[SEPULUH]

19.9K 1.3K 58
                                    

Angkasa baru saja menerima satu pukulan yang mengenai perutnya. Dengan cepat ia membalas pukulan tersebut dan mengenai rahang sang musuh. Angkasa sempat mendengar suara tulangnya dan Angkasa tersenyum puas saat sang musuh mengerang kesakitan.

Kali ini musuhnya adalah teman satu kampusnya yang memang sejak dulu tidak ia sukai. Satu lawan satu dengan banyak penonton. Angkasa senang saat ia keluar menjad pemenang. Ia meludah tepat di hadapan pemuda yang sudah tersungkur di atas tanah.

"Jangan pernah main-main sama gue!" Lalu ia melangkah pergi bersama Niko yang menyusul Angkasa di belakang.

"Sehari 4 korban? Lo mau jadi pembunuh?" tanya Niko yang kini sudah bisa mensejajarkan langkahnya dengan Angkasa.

Angkasa menyisir rambut gondrongnya ke belakang. "Gue nggak suka kalau hidup gue diusik."

"Ada apa sama lo akhir-akhir ini?

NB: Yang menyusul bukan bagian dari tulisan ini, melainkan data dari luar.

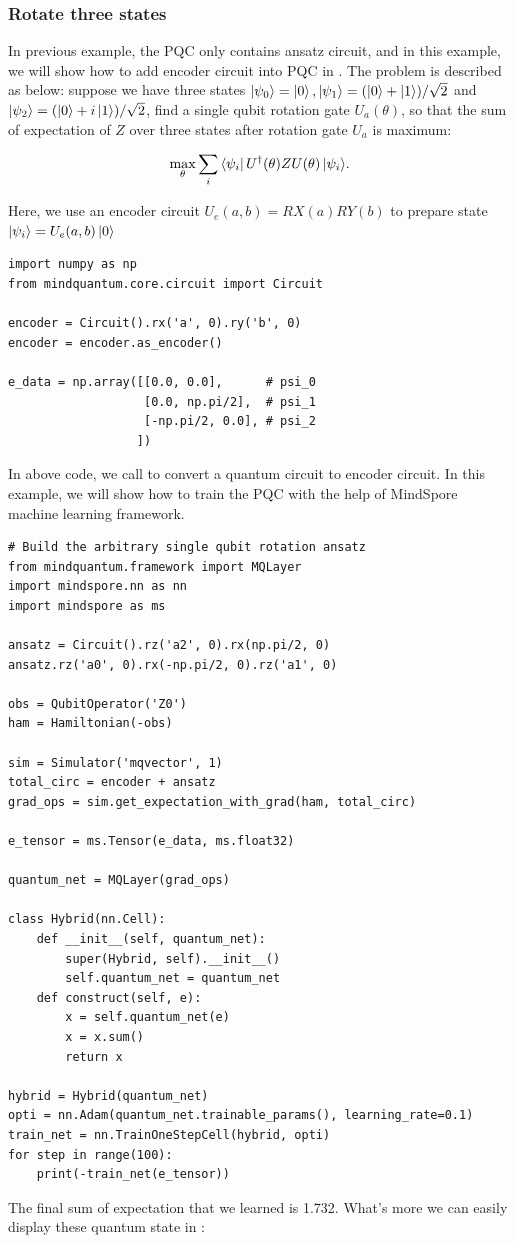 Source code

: \subsubsection{Rotate three states}
In previous example, the PQC only contains ansatz circuit, and in this example, we will show how to add encoder circuit into PQC in \MindQuantum. The problem is described as below: suppose we have three states $\ket{\psi_0}=\ket{0},\ket{\psi_1}=(\ket{0}+\ket{1})/\sqrt{2}$ and $\ket{\psi_2}=(\ket{0}+i\ket{1})/\sqrt{2}$, find a single qubit rotation gate $U_a(\theta)$, so that the sum of expectation of $Z$ over three states after rotation gate $U_a$ is maximum:

\begin{equation}
  \max_{\theta}\sum_i{\bra{\psi_i}U^\dagger(\theta)ZU(\theta)\ket{\psi_i}}.
\end{equation}

Here, we use an encoder circuit $U_e(a, b) = RX(a)RY(b)$ to prepare state $\ket{\psi_i}=U_e(a, b)\ket{0}$
\begin{lstlisting}
import numpy as np
from mindquantum.core.circuit import Circuit

encoder = Circuit().rx('a', 0).ry('b', 0)
encoder = encoder.as_encoder()

e_data = np.array([[0.0, 0.0],      # psi_0
                   [0.0, np.pi/2],  # psi_1
                   [-np.pi/2, 0.0], # psi_2
                  ])
\end{lstlisting}
In above code, we call \asencoder to convert a quantum circuit to encoder circuit. In this example, we will show how to train the PQC with the help of MindSpore machine learning framework.

\begin{lstlisting}
# Build the arbitrary single qubit rotation ansatz
from mindquantum.framework import MQLayer
import mindspore.nn as nn
import mindspore as ms

ansatz = Circuit().rz('a2', 0).rx(np.pi/2, 0)
ansatz.rz('a0', 0).rx(-np.pi/2, 0).rz('a1', 0)

obs = QubitOperator('Z0')
ham = Hamiltonian(-obs)

sim = Simulator('mqvector', 1)
total_circ = encoder + ansatz
grad_ops = sim.get_expectation_with_grad(ham, total_circ)

e_tensor = ms.Tensor(e_data, ms.float32)

quantum_net = MQLayer(grad_ops)

class Hybrid(nn.Cell):
    def __init__(self, quantum_net):
        super(Hybrid, self).__init__()
        self.quantum_net = quantum_net
    def construct(self, e):
        x = self.quantum_net(e)
        x = x.sum()
        return x

hybrid = Hybrid(quantum_net)
opti = nn.Adam(quantum_net.trainable_params(), learning_rate=0.1)
train_net = nn.TrainOneStepCell(hybrid, opti)
for step in range(100):
    print(-train_net(e_tensor))
\end{lstlisting}
The final sum of expectation that we learned is 1.732. What's more we can easily display these quantum state in \MindQuantum:


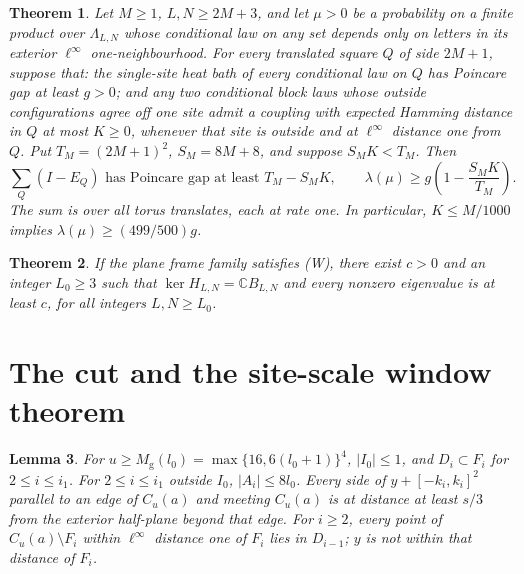 \documentclass[11pt,reqno]{amsart}
\newtheorem{theorem}{Theorem}[section]
\newtheorem{lemma}[theorem]{Lemma}
\theoremstyle{definition}
\theoremstyle{remark}
\begin{document}
\begin{theorem}\label{t:periodic}
Let \(M\ge1\), \(L,N\ge2M+3\), and let \(\mu>0\) be a
probability on a finite product over \(\Lambda_{L,N}\) whose
conditional law on any set depends only on letters in its exterior
\(\ell^\infty\) one-neighbourhood.
For every translated square \(Q\) of side \(2M+1\), suppose that:
the single-site heat bath of every conditional law on \(Q\) has Poincare gap at least
\(g>0\); and any two conditional block laws whose outside
configurations agree off one site admit a coupling with expected
Hamming distance in \(Q\) at most \(K\ge0\), whenever that site is
outside and at \(\ell^\infty\) distance one from \(Q\).
Put \(T_M=(2M+1)^2\), \(S_M=8M+8\), and suppose \(S_MK<T_M\).
Then
\[
 \sum_{Q}(I-E_Q)\text{ has Poincare gap at least }T_M-S_MK,\qquad
 \lambda(\mu)\ge g\left(1-\frac{S_MK}{T_M}\right).
\]
The sum is over all torus translates, each at rate one.
In particular, \(K\le M/1000\) implies
\(\lambda(\mu)\ge(499/500)g\).
\end{theorem}

\begin{theorem}\label{t:mainW}
If the plane frame family satisfies (W), there exist \(c>0\) and
an integer \(L_0\ge3\) such that
\(\ker H_{L,N}=\mathbb C B_{L,N}\) and every nonzero eigenvalue is
at least \(c\), for all integers \(L,N\ge L_0\).
\end{theorem}


\section{The cut and the site-scale window theorem}

\begin{lemma}\label{l:shellgeom}
For \(u\ge M_{\mathrm g}(l_0)=\max\{16,6(l_0+1)\}^4\),
\(|I_0|\le1\), and \(D_i\subset F_i\) for \(2\le i\le i_1\).
For \(2\le i\le i_1\) outside \(I_0\), \(|A_i|\le8l_0\).
Every side of \(y+[-k_i,k_i]^2\) parallel to an edge of \(C_u(a)\)
and meeting \(C_u(a)\) is at distance at least \(s/3\) from the
exterior half-plane beyond that edge.
For \(i\ge2\), every point of \(C_u(a)\setminus F_i\)
within \(\ell^\infty\) distance one of \(F_i\) lies in \(D_{i-1}\);
\(y\) is not within that distance of \(F_i\).
\end{lemma}
\end{document}
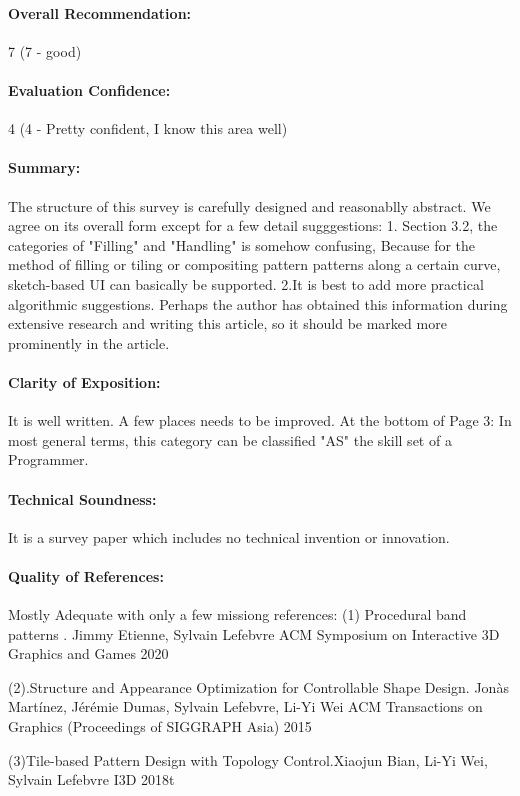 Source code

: \documentclass{egpubl}
\begin{document}
\paragraph*{Overall Recommendation:} 7 (7 - good)
\paragraph*{Evaluation Confidence:} 4 (4 - Pretty confident, I know this area well)
\paragraph*{Summary:} The structure of this survey is carefully designed and reasonablly abstract. We agree on its overall form except for a few detail sugggestions:
1. Section 3.2, the categories of "Filling" and "Handling" is somehow confusing, Because for the method of filling or tiling or compositing pattern patterns along a certain curve, sketch-based UI can basically be supported.
2.It is best to add more practical algorithmic suggestions. Perhaps the author has obtained this information during extensive research and writing this article, so it should be marked more prominently in the article.
\paragraph*{Clarity of Exposition:} It is well written.  A few places needs to be improved.
At the bottom of Page 3:  In most general terms, this category can be classified  "AS" the skill set of a Programmer.
\paragraph*{Technical Soundness:} It is a survey paper which includes no technical invention or innovation.
\paragraph*{Quality of References:} Mostly Adequate with only a few missiong references:
(1)
Procedural band patterns . Jimmy Etienne, Sylvain Lefebvre
ACM Symposium on Interactive 3D Graphics and Games 2020

(2).Structure and Appearance Optimization for Controllable Shape Design.
Jonàs Martínez, Jérémie Dumas, Sylvain Lefebvre, Li-Yi Wei
ACM Transactions on Graphics (Proceedings of SIGGRAPH Asia) 2015

(3)Tile-based Pattern Design with Topology Control.Xiaojun Bian, Li-Yi Wei, Sylvain Lefebvre
I3D 2018t
\end{document}

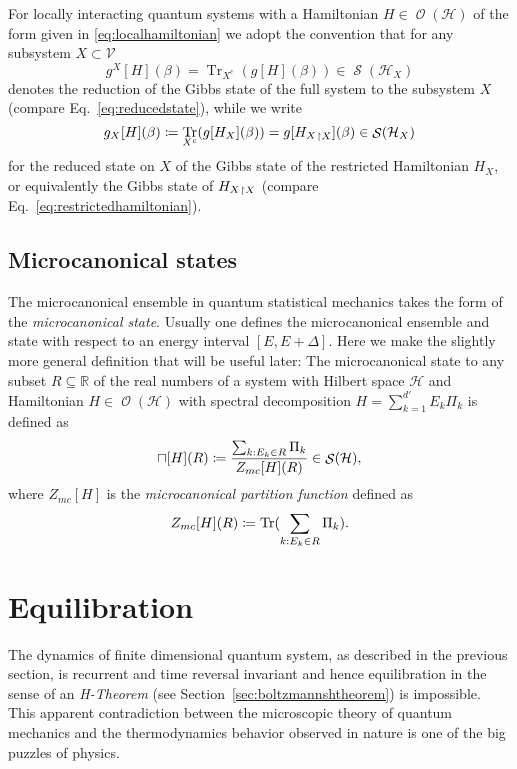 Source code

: \documentclass[a4paper,12pt,listof=totoc,index=totoc,bibliography=totoc,headsepline=false,headings=normal,BCOR16.153846mm,DIV12,headinclude,twoside,cleardoublepage=empty,numbers=noenddot,final]{scrreprt}
\theoremstyle{mystyle}
\numberwithin{equation}{section}
\numberwithin{figure}{section}
\numberwithin{lemma}{section}
\numberwithin{theorem}{section}
\numberwithin{corollary}{section}
\numberwithin{definition}{section}
\numberwithin{conjecture}{section}
\numberwithin{observation}{section}
\newcommand{\+}{\mkern2mu}
\newcommand{\coloneqq}{\mathrel{\vcentcolon\mkern-1.2mu=}} %
\newcommand{\texteqref}[1]{Eq.~\eqref{#1}}
\renewcommand{\H}{H}
\newcommand{\rhog}{g}
\newcommand{\rhomc}{{\sqcap}}
\newcommand{\Vset}{\mathcal{V}}
\newcommand{\compl}[1]{{{#1}^c}}
\newcommand{\trunc}[2]{{#1}_{\upharpoonright \mathnormal{#2}}}
\DeclareMathOperator{\1}{\mathds{1}}
\DeclareMathOperator{\Obs}{\mathcal{O}}
\DeclareMathOperator{\Qst}{\mathcal{S}}
\DeclareMathOperator{\Tr}{Tr}
\newcommand{\mc}[1]{\mathcal{#1}}
\newcommand{\mcH}{\mc{H}}
\newcommand{\mb}[1]{\mathbb{#1}}
\newcommand{\R}{\mb{R}}
\begin{document}
For locally interacting quantum systems with a Hamiltonian $\H \in \Obs(\mcH)$ of the form given in \eqref{eq:localhamiltonian} we adopt the convention that for any subsystem $X \subset \Vset$
\begin{equation}
  \rhog^X[\H](\beta) = \Tr_{\compl{X}}(\rhog[\H](\beta)) \in \Qst(\mcH_X)
\end{equation}
denotes the reduction of the Gibbs state of the full system to the subsystem $X$ (compare \texteqref{eq:reducedstate}), while we write
\begin{equation}
  \rhog_X[\H](\beta) \coloneqq \Tr_{\compl{X}}(\rhog[\H_X](\beta)) = \rhog[\trunc{\H_X} X](\beta) \in \Qst(\mcH_X) 
\end{equation}
for the reduced state on $X$ of the Gibbs state of the restricted Hamiltonian $\H_X$, or equivalently the Gibbs state of $\trunc{\H_X} X$  (compare \texteqref{eq:restrictedhamiltonian}).


\subsection{Microcanonical states}
\label{sec:microcanonicalstates}
%
The microcanonical ensemble in quantum statistical mechanics takes the form of the \emph{microcanonical state}.
Usually one defines the microcanonical ensemble and state with respect to an energy interval $[E,E+\Delta]$.
Here we make the slightly more general definition that will be useful later:
The microcanonical state to any subset $R \subseteq \R$ of the real numbers of a system with Hilbert space $\mcH$ and Hamiltonian $\H \in \Obs(\mcH)$ with spectral decomposition $\H = \sum_{k=1}^{d'} E_k \Pi_k$ is defined as
\begin{equation}
  \rhomc[\H](R) \coloneqq \frac{\sum_{k:E_k \in R} \Pi_k}{Z_{mc}[\H](R)} \in \Qst(\mcH) ,
\end{equation}
where $Z_{mc}[\H]$ is the \emph{microcanonical partition function} defined as
\begin{equation}
  Z_{mc}[\H](R) \coloneqq \Tr(\sum_{k:E_k \in R} \Pi_k) .
\end{equation}


\section{Equilibration}
\label{sec:equilibration}
%
The dynamics of finite dimensional quantum system, as described in the previous section, is recurrent \cite{JChemPhys843,Schulman1978,PhysRevLett.49,PhysRev.107.33,Wallace2013} and time reversal invariant and hence equilibration in the sense of an \emph{H-Theorem} \cite{RevModPhys.27.289} (see Section~\ref{sec:boltzmannshtheorem}) is impossible.
This apparent contradiction between the microscopic theory of quantum mechanics and the thermodynamics behavior observed in nature is one of the big puzzles of physics.
\end{document}
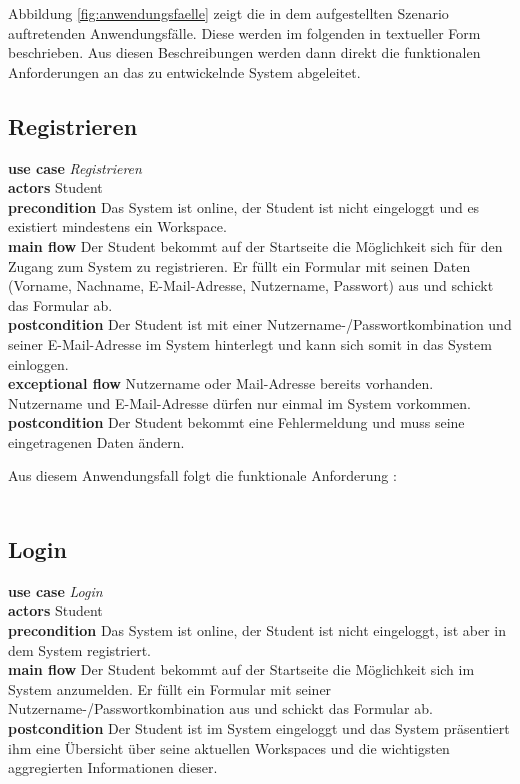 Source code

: Abbildung \ref{fig:anwendungsfaelle} zeigt die in dem aufgestellten Szenario auftretenden Anwendungsfälle. Diese werden im folgenden in textueller Form beschrieben. Aus diesen Beschreibungen werden dann direkt die funktionalen Anforderungen an das zu entwickelnde System abgeleitet.

\subsection{Registrieren}
\textbf{use case} \emph{Registrieren}\\
\textbf{actors} Student\\
\textbf{precondition} Das System ist online, der Student ist nicht eingeloggt und es existiert mindestens ein Workspace.\\
\textbf{main flow} Der Student bekommt auf der Startseite die Möglichkeit sich für den Zugang zum System zu registrieren. Er füllt ein Formular mit seinen Daten (Vorname, Nachname, E-Mail-Adresse, Nutzername, Passwort) aus und schickt das Formular ab.\\
\textbf{postcondition} Der Student ist mit einer Nutzername-/Passwortkombination und seiner E-Mail-Adresse im System hinterlegt und kann sich somit in das System einloggen.\\
\textbf{exceptional flow} Nutzername oder Mail-Adresse bereits vorhanden. Nutzername und E-Mail-Adresse dürfen nur einmal im System vorkommen.\\
\textbf{postcondition} Der Student bekommt eine Fehlermeldung und muss seine eingetragenen Daten ändern.
 
Aus diesem Anwendungsfall folgt die funktionale Anforderung :\\
\requirement{\requirementRegistrieren}\label{requirementRegistrieren}\\
 
\subsection{Login}
\textbf{use case} \emph{Login}\\
\textbf{actors} Student\\
\textbf{precondition} Das System ist online, der Student ist nicht eingeloggt, ist aber in dem System registriert.\\
\textbf{main flow} Der Student bekommt auf der Startseite die Möglichkeit sich im System anzumelden. Er füllt ein Formular mit seiner Nutzername-/Passwortkombination aus und schickt das Formular ab.\\
\textbf{postcondition} Der Student ist im System eingeloggt und das System präsentiert ihm eine Übersicht über seine aktuellen Workspaces und die wichtigsten aggregierten Informationen dieser.
 
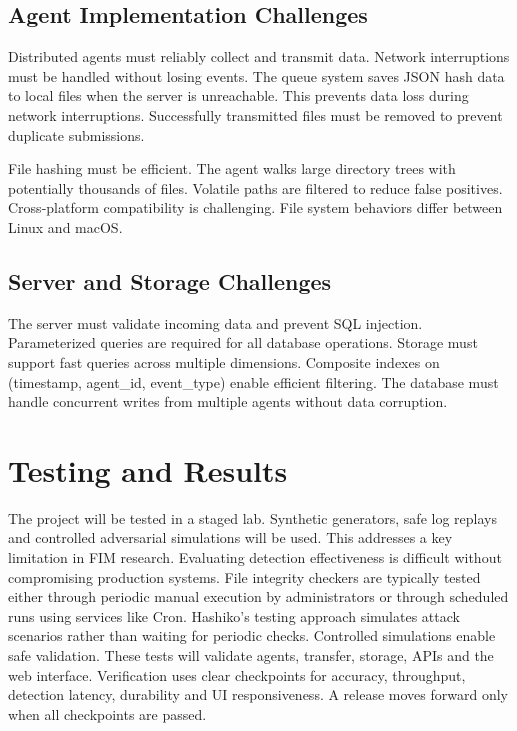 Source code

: \documentclass[conference]{IEEEtran}
\begin{document}
\subsection{Agent Implementation Challenges}

Distributed agents must reliably collect and transmit data. Network interruptions must be handled without losing events. The queue system saves JSON hash data to local files when the server is unreachable. This prevents data loss during network interruptions. Successfully transmitted files must be removed to prevent duplicate submissions.

File hashing must be efficient. The agent walks large directory trees with potentially thousands of files. Volatile paths are filtered to reduce false positives. Cross-platform compatibility is challenging. File system behaviors differ between Linux and macOS.

\subsection{Server and Storage Challenges}

The server must validate incoming data and prevent SQL injection. Parameterized queries are required for all database operations. Storage must support fast queries across multiple dimensions. Composite indexes on (timestamp, agent\_id, event\_type) enable efficient filtering. The database must handle concurrent writes from multiple agents without data corruption.

\section{Testing and Results}

The project will be tested in a staged lab. Synthetic generators, safe log replays and controlled adversarial simulations will be used. This addresses a key limitation in FIM research. Evaluating detection effectiveness is difficult without compromising production systems. File integrity checkers are typically tested either through periodic manual execution by administrators or through scheduled runs using services like Cron. Hashiko's testing approach simulates attack scenarios rather than waiting for periodic checks. Controlled simulations enable safe validation. These tests will validate agents, transfer, storage, APIs and the web interface. Verification uses clear checkpoints for accuracy, throughput, detection latency, durability and UI responsiveness. A release moves forward only when all checkpoints are passed.
\end{document}

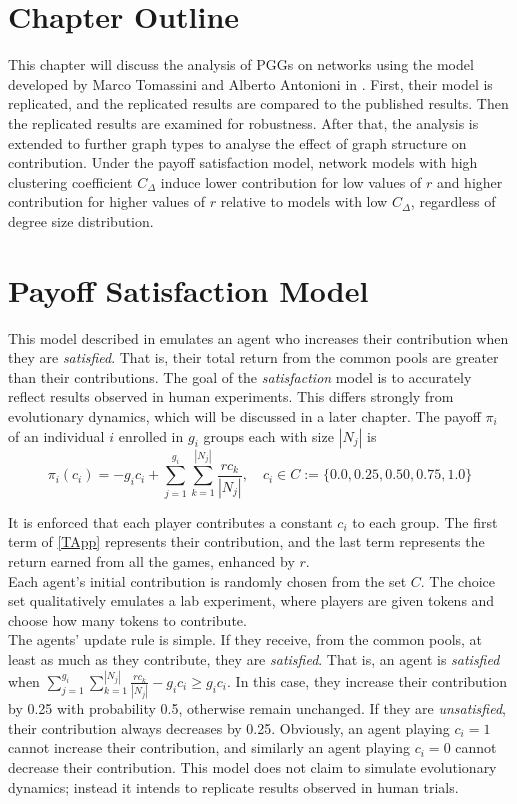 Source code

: 

\section{Chapter Outline}
This chapter will discuss the analysis of PGGs on networks using the model developed by Marco Tomassini and Alberto Antonioni in \cite{RN49}. First, their model is replicated, and the replicated results are compared to the published results. Then the replicated results are examined for robustness. After that, the analysis is extended to further graph types to analyse the effect of graph structure on contribution. Under the payoff satisfaction model, network models with high clustering coefficient $C_\Delta$ induce lower contribution for low values of $r$ and higher contribution for higher values of $r$ relative to models with low $C_\Delta$, regardless of degree size distribution. 

\section{Payoff Satisfaction Model}
This model described in \cite{RN49} emulates an agent who increases their contribution when they are \emph{satisfied}. That is, their total return from the common pools are greater than their contributions. The goal of the \emph{satisfaction} model is to accurately reflect results observed in human experiments. This differs strongly from evolutionary dynamics, which will be discussed in a later chapter. The payoff $\pi_i$ of an individual $i$ enrolled in $g_i$ groups each with size $|N_j|$ is \\
\begin{equation}
    \pi_i(c_i) = - g_ic_i + \sum_{j=1}^{g_i} \sum_{k=1}^{|N_j|} \frac{rc_k}{|N_j|}, \quad c_i \in C:= \{0.0, 0.25, 0.50, 0.75, 1.0\} \label{TApp}
\end{equation}

It is enforced that each player contributes a constant $c_i$ to each group. The first term of \eqref{TApp} represents their contribution, and the last term represents the return earned from all the games, enhanced by $r$. \\

Each agent's initial contribution is randomly chosen from the set $C$. The choice set qualitatively emulates a lab experiment, where players are given tokens and choose how many tokens to contribute. \\

The agents' update rule is simple. If they receive, from the common pools, at least as much as they contribute, they are \emph{satisfied}. That is, an agent is \emph{satisfied} when $\sum_{j=1}^{g_i} \sum_{k=1}^{|N_j|} \frac{rc_k}{|N_j|} - g_i c_i\geq g_i c_i$. In this case, they increase their contribution by 0.25 with probability 0.5, otherwise remain unchanged. If they are \emph{unsatisfied}, their contribution always decreases by 0.25. Obviously, an agent playing $c_i =1$ cannot increase their contribution, and similarly an agent playing $c_i=0$ cannot decrease their contribution. This model does not claim to simulate evolutionary dynamics; instead it intends to replicate results observed in human trials. 


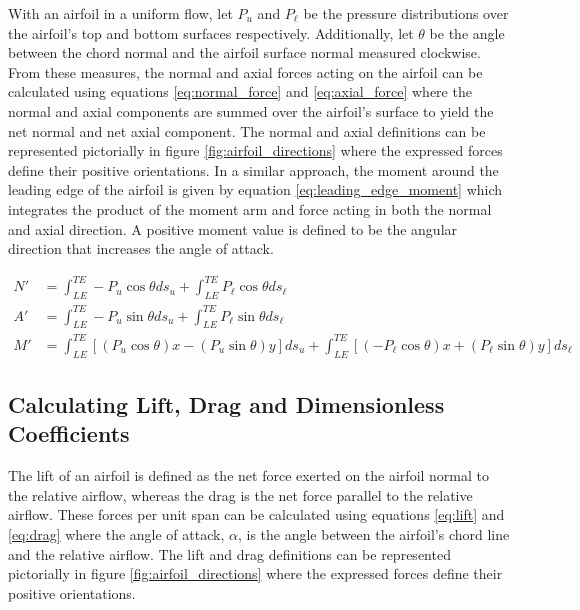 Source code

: \documentclass[runningheads]{llncs}
\begin{document}
\noindent
With an airfoil in a uniform flow, let $P_u$ and $P_\ell$ be the pressure distributions over the airfoil's top and bottom surfaces respectively. Additionally, let $\theta$ be the angle between the chord normal and the airfoil surface normal measured clockwise. From these measures, the normal and axial forces acting on the airfoil can be calculated using equations \ref{eq:normal_force} and \ref{eq:axial_force} where the normal and axial components are summed over the airfoil's surface to yield the net normal and net axial component. The normal and axial definitions can be represented pictorially in figure \ref{fig:airfoil_directions} where the expressed forces define their positive orientations. In a similar approach, the moment around the leading edge of the airfoil is given by equation \ref{eq:leading_edge_moment} which integrates the product of the moment arm and force acting in both the normal and axial direction. A positive moment value is defined to be the angular direction that increases the angle of attack.\newline

\begin{align}
    N' &= \int_{LE}^{TE} -P_u\cos\theta ds_u + \int_{LE}^{TE} P_\ell\cos\theta ds_\ell
    \label{eq:normal_force}\\
    A' &= \int_{LE}^{TE} -P_u\sin\theta ds_u + \int_{LE}^{TE} P_\ell\sin\theta ds_\ell
    \label{eq:axial_force}\\
    M' &= \int_{LE}^{TE} \left[(P_u\cos\theta)x - (P_u\sin\theta)y\right]ds_u + \int_{LE}^{TE} \left[(-P_\ell\cos\theta)x + (P_\ell\sin\theta)y\right]ds_\ell
    \label{eq:leading_edge_moment}
\end{align}

\subsection{Calculating Lift, Drag and Dimensionless Coefficients}\label{sec:LDC}

\noindent
The lift of an airfoil is defined as the net force exerted on the airfoil normal to the relative airflow, whereas the drag is the net force parallel to the relative airflow. These forces per unit span can be calculated using equations \ref{eq:lift} and \ref{eq:drag} where the angle of attack, $\alpha$, is the angle between the airfoil's chord line and the relative airflow. The lift and drag definitions can be represented pictorially in figure \ref{fig:airfoil_directions} where the expressed forces define their positive orientations.\newline
\end{document}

Beberapa hari yang lalu, lo seolah-olah nggak ada gairah buat berantem. Sekarang, setan-setan udah pada balik lagi ke tubuh lo. Gue bahkan ngeri lihat lo sekarang. Bisa bisa nggak cuma 4 orang untuk hari ini."

"Ya bener! Hari ini mungkin ada 5 korban." Angkasa menatap dengan tajam pemandangan yang ada di depannya.

Niko melihat arah tatapan Angkasa dan hanya bisa menghela napas berat.

"Siapin gue pisau, Nik!"

"Lo gila ya?!"

"Oh ya! Semua orang kan pasti bakalan mihak sama Samudra. Termasuk lo, adik yang sangat menyayangi Mas-nya. Kalau gitu, biar gue urus sendiri!"

Angkasa sudah melangkah pergi tanpa bisa dicegah. Angkasa melangkah berlawanan arah. Sepertinya ia akan menjalankan beberapa misi untuk melukai Samudra.

Niko menghembuskan napasnya kasar. Ia melihat Samudra bersama Luna menemui Adina di halaman depan kampus. Dan kemudian, Adina ikut masuk ke dalam mobil Samudra sambil memangku Luna. Sepertinya perang dunia ketiga akan dimulai.

***

"Kamu kelihatannya tegang banget?" tanya Samudra sambil melirik Adina yang duduk dengan kaku sambil memangku Luna. "Luna-nya berat ya?"

Luna memalingkan wajahnya, sedikit mendongak untuk menatap Adina. "Luna berat ya, Tante? Kalau gitu, Luna duduk di jok belakang aja."

Adina cepat-cepat tersenyum lalu menggeleng. "Enggak, Sayang. Luna nggak berat kok. Udah Luna duduk aja sama Tante ya."

Samudra tahu ada yang salah dengan ekspresi Adina. Bagaimana perempuan itu nampak tidak konsentrasi sejak tadi. Seperti ada banyak hal yang sedang ia pikirkan.

Samudra dan Luna memang dengan sengaja ke kampus Adina dan kebetulan Adina sedang menunggu taksi. Samudra mengajak Adina untuk makan siang dengan perantara Luna. Terdengar jahat memang. Namun sungguh, Samudra sangat tertarik dengan Adina. Ia bahkan tidak peduli dengan ancaman Angkasa. Ia siap menghadapi bocah ingusan itu.

Mobil Samudra berhenti di depan restoran Jepang. Luna ingin makan sushi. Sedangkan dirinya ingin makan udon.

"Kamu suka makanan Jepang, kan?" tanya Samudra sambil melepas sabuk pengamannya.

Adina mengangguk lalu turun dari mobil bersama Luna.

Mereka nampak seperti keluarga yang bahagia dengan Luna yang berada di tengah-tengah mereka. Tatapan para pengunjung restoran tertuju kepada ketiganya. Samudra dan Luna dengan wajah yang berbinar dan senyuman yang cerah. Namun tidak dengan Adina yang hanya bisa memberikan senyuman tipisnya saja.